Um Redundanzen als Sicherheit zu schaffen und alle Zellen einzeln ausführbar zu machen, werden die Daten nach jeder Zelle als .pkl abgespeichert. Diese Files werden dann zu beginn der nächsten Zelle eingelesen

## Daten Importieren
Die Daten werden importiert und die id wird als index column gewählt.

In [None]:
import pandas as pd
ANNOTATORS = ["A001", "A002", "A003", "A004", "A005", "A007", "A008", "A009", "A010", "A012"]
ANNOTATIONS = ["0-Kein", "1-Gering", "2-Vorhanden", "3-Stark", "4-Extrem"]

LABEL_VALS_QUAL={"0-Kein": 0, "1-Gering": 1, "2-Vorhanden": 1, "3-Stark": 1, "4-Extrem": 1}
LABEL_VALS_QUANT={"0-Kein": 0, "1-Gering": 1, "2-Vorhanden": 2, "3-Stark": 3, "4-Extrem": 4}

SEED = 42

In [None]:
import os

#creates all needed directories (doesn't clears them if they already exist), clears model-cache so grid-search will retrain models

if not os.path.isdir('created_data/training_data'):
    os.makedirs('created_data/training_data')
if not os.path.isdir('created_data/preprocessing_data_cache'):
    os.makedirs('created_data/preprocessing_data_cache')
if not os.path.isdir('created_data/embeddings'):
    os.makedirs('created_data/embeddings')
if not os.path.isdir('created_data/results'):
    os.makedirs('created_data/results')
if not os.path.isdir('models'):
    os.makedirs('models')   
with open("created_data/cache.txt", "w") as f:
    f.write("")
f.close()

In [None]:
dev_train = pd.read_json(path_or_buf="task_data/germeval-competition-traindev.jsonl", lines=True)
dev_test = pd.read_json(path_or_buf="task_data/germeval-competition-traindev.jsonl", lines=True)

dev_test.to_json("created_data/training_data/X_test.jsonl", orient='records', lines=True)

dev_train = dev_train.set_index('id')
dev_test = dev_test.set_index('id')

dev_train.to_pickle("created_data/preprocessing_data_cache/dev_train_after_import.pkl")
dev_test.to_pickle("created_data/preprocessing_data_cache/dev_test_after_import.pkl")


## Annotation Cols

Die Label Listen werden nach dem Annotator aufgeteilt sodass zu jedem Text 11 Annotator Labels (ggf.
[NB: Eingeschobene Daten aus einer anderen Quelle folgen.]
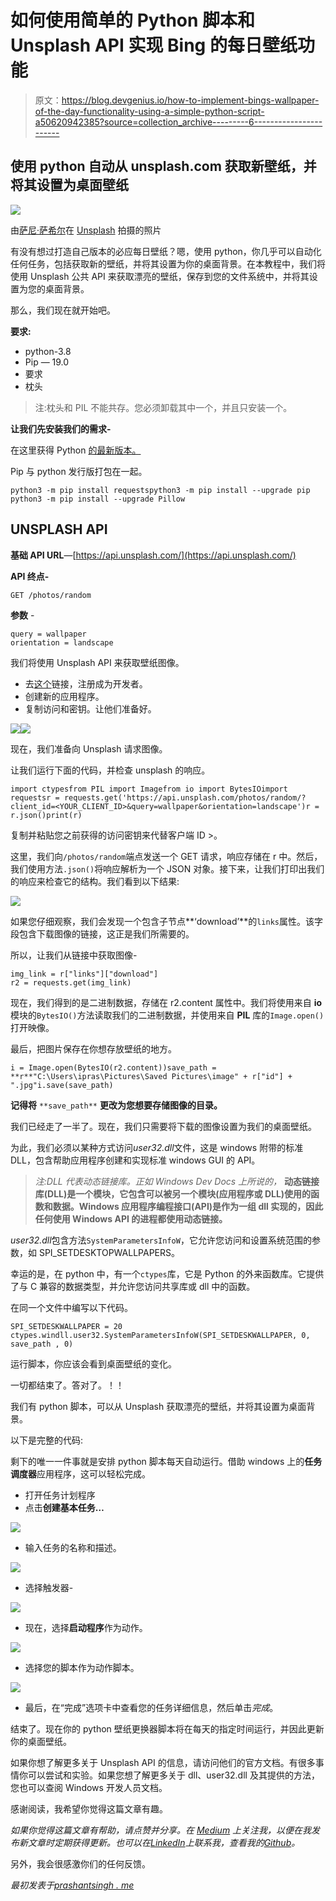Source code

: # 如何使用简单的 Python 脚本和 Unsplash API 实现 Bing 的每日壁纸功能

> 原文：<https://blog.devgenius.io/how-to-implement-bings-wallpaper-of-the-day-functionality-using-a-simple-python-script-a50620942385?source=collection_archive---------6----------------------->

## 使用 python 自动从 unsplash.com 获取新壁纸，并将其设置为桌面壁纸

![](img/89c617fd956125bffae411ea212bda12.png)

由[萨尼·萨希尔](https://unsplash.com/@sannisahil?utm_source=medium&utm_medium=referral)在 [Unsplash](https://unsplash.com?utm_source=medium&utm_medium=referral) 拍摄的照片

有没有想过打造自己版本的必应每日壁纸？嗯，使用 python，你几乎可以自动化任何任务，包括获取新的壁纸，并将其设置为你的桌面背景。在本教程中，我们将使用 Unsplash 公共 API 来获取漂亮的壁纸，保存到您的文件系统中，并将其设置为您的桌面背景。

那么，我们现在就开始吧。

**要求:**

*   python-3.8
*   Pip — 19.0
*   要求
*   枕头

> 注:枕头和 PIL 不能共存。您必须卸载其中一个，并且只安装一个。

**让我们先安装我们的需求-**

在这里获得 Python [的最新版本。](https://www.python.org/downloads/)

Pip 与 python 发行版打包在一起。

```
python3 -m pip install requestspython3 -m pip install --upgrade pip
python3 -m pip install --upgrade Pillow
```

## UNSPLASH API

**基础 API URL**—[https://api.unsplash.com/](https://api.unsplash.com/)

**API 终点-**

```
GET /photos/random
```

**参数** -

```
query = wallpaper
orientation = landscape
```

我们将使用 Unsplash API 来获取壁纸图像。

*   去[这个](https://unsplash.com/join)链接，注册成为开发者。
*   创建新的应用程序。
*   复制访问和密钥。让他们准备好。

![](img/77c52676dd7eb9a76db1f16560542a57.png)![](img/8084a4d350526ac245867ba1eabc535a.png)

现在，我们准备向 Unsplash 请求图像。

让我们运行下面的代码，并检查 unsplash 的响应。

```
import ctypesfrom PIL import Imagefrom io import BytesIOimport requestsr = requests.get('https://api.unsplash.com/photos/random/?client_id=<YOUR_CLIENT_ID>&query=wallpaper&orientation=landscape')r = r.json()print(r)
```

复制并粘贴您之前获得的访问密钥来代替<your class="mg">客户端 ID >。</your>

这里，我们向`/photos/random`端点发送一个 GET 请求，响应存储在 r 中。然后，我们使用方法`.json()`将响应解析为一个 JSON 对象。接下来，让我们打印出我们的响应来检查它的结构。我们看到以下结果:

![](img/68a004d1eb6db80fce7e96ba91200acc.png)

如果您仔细观察，我们会发现一个包含子节点**‘download’**的`links`属性。该字段包含下载图像的链接，这正是我们所需要的。

所以，让我们从链接中获取图像-

```
img_link = r["links"]["download"] 
r2 = requests.get(img_link)
```

现在，我们得到的是二进制数据，存储在 r2.content 属性中。我们将使用来自 **io** 模块的`BytesIO()`方法读取我们的二进制数据，并使用来自 **PIL** 库的`Image.open()`打开映像。

最后，把图片保存在你想存放壁纸的地方。

```
i = Image.open(BytesIO(r2.content))save_path = **r**"C:\Users\ipras\Pictures\Saved Pictures\image" + r["id"] + ".jpg"i.save(save_path)
```

**记得将** `**save_path**` **更改为您想要存储图像的目录。**

我们已经走了一半了。现在，我们只需要将下载的图像设置为我们的桌面壁纸。

为此，我们必须以某种方式访问*user32.dll*文件，这是 windows 附带的标准 DLL，包含帮助应用程序创建和实现标准 windows GUI 的 API。

> *注:DLL 代表动态链接库。正如 Windows Dev Docs 上所说的，* **动态链接库(DLL)是一个模块，它包含可以被另一个模块(应用程序或 DLL)使用的函数和数据。Windows 应用程序编程接口(API)是作为一组 dll 实现的，因此任何使用 Windows API 的进程都使用动态链接。**

*user32.dll*包含方法`SystemParametersInfoW`，它允许您访问和设置系统范围的参数，如 SPI_SETDESKTOPWALLPAPERS。

幸运的是，在 python 中，有一个`ctypes`库，它是 Python 的外来函数库。它提供了与 C 兼容的数据类型，并允许您访问共享库或 dll 中的函数。

在同一个文件中编写以下代码。

```
SPI_SETDESKWALLPAPER = 20 ctypes.windll.user32.SystemParametersInfoW(SPI_SETDESKWALLPAPER, 0, save_path , 0)
```

运行脚本，你应该会看到桌面壁纸的变化。

一切都结束了。答对了。！！

我们有 python 脚本，可以从 Unsplash 获取漂亮的壁纸，并将其设置为桌面背景。

以下是完整的代码:

剩下的唯一一件事就是安排 python 脚本每天自动运行。借助 windows 上的**任务调度器**应用程序，这可以轻松完成。

*   打开任务计划程序
*   点击**创建基本任务…**

![](img/2083648252316685434d8c7437026df6.png)

*   输入任务的名称和描述。

![](img/00f271d054671b7a302b45b58026702d.png)

*   选择触发器-

![](img/b7f56522cad135d8fa5def0560fbef25.png)

*   现在，选择**启动程序**作为动作。

![](img/44e68012cf5ce2020d08fa89bed52ace.png)

*   选择您的脚本作为动作脚本。

![](img/ca3f1794e6e0b4376c1d3d5e01f91ea0.png)

*   最后，在“完成”选项卡中查看您的任务详细信息，然后单击*完成*。

结束了。现在你的 python 壁纸更换器脚本将在每天的指定时间运行，并因此更新你的桌面壁纸。

如果你想了解更多关于 Unsplash API 的信息，请访问他们的官方文档。有很多事情你可以尝试和实验。如果您想了解更多关于 dll、user32.dll 及其提供的方法，您也可以查阅 Windows 开发人员文档。

感谢阅读，我希望你觉得这篇文章有趣。

*如果你觉得这篇文章有帮助，请点赞并分享。在* [*Medium*](https://medium.com/@iprashant2402) *上关注我，以便在我发布新文章时定期获得更新。也可以在*[*LinkedIn*](https://www.linkedin.com/in/prashant-singh-a51574123)*上联系我，查看我的*[*Github*](https://www.github.com/iprashant2402)*。*

另外，我会很感激你们的任何反馈。

*最初发表于*[*prashantsingh . me*](http://prashantsingh.me/wallpaper-changer/)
NaN) vorliegen. 

In [None]:
dev_train = pd.read_pickle("created_data/preprocessing_data_cache/dev_train_after_import.pkl")
dev_test = pd.read_pickle("created_data/preprocessing_data_cache/dev_test_after_import.pkl")

#create a new dataframe with one column per annotator (plus text column)
dev_train_annotation_cols = pd.DataFrame(dev_train["text"], columns=["text", "avg"]+ANNOTATORS)

for idx, row in dev_train.iterrows():
    #loop over list in annotation field
    for dataset in row["annotations"]:
        #split list into entries for the annotator columns
        dev_train_annotation_cols[dataset['user']][idx] = dataset['label']
        
dev_train_annotation_cols.to_pickle("created_data/preprocessing_data_cache/dev_train_annotation_cols.pkl")

dev_train_X = pd.DataFrame(dev_train_annotation_cols["text"])
dev_train_X.to_pickle("created_data/preprocessing_data_cache/dev_train_X.pkl")

dev_train_y_all = pd.DataFrame(dev_train_annotation_cols[ANNOTATORS])

dev_train_y_all.to_pickle("created_data/preprocessing_data_cache/dev_train_y_All.pkl")

#save labels for each annotator separately
for annotator in ANNOTATORS:
    dev_train_y_a = pd.DataFrame(dev_train_annotation_cols[annotator][dev_train_annotation_cols[annotator].notnull()])
    dev_train_y_a.to_pickle(f"created_data/preprocessing_data_cache/dev_train_y_{annotator}.pkl")
dev_train_y_all

## Annotations Zählen
Für alle Annotatoren werden ihre Annotations gruppiert nach Klasse gezählt und gespeichert.

In [None]:
%matplotlib inline
from matplotlib import pyplot as plt
import math

dev_train_annotation_cols = pd.read_pickle("created_data/preprocessing_data_cache/dev_train_annotation_cols.pkl")

annotation_count = pd.DataFrame(index=["gesamt"]+ANNOTATORS, columns=ANNOTATIONS)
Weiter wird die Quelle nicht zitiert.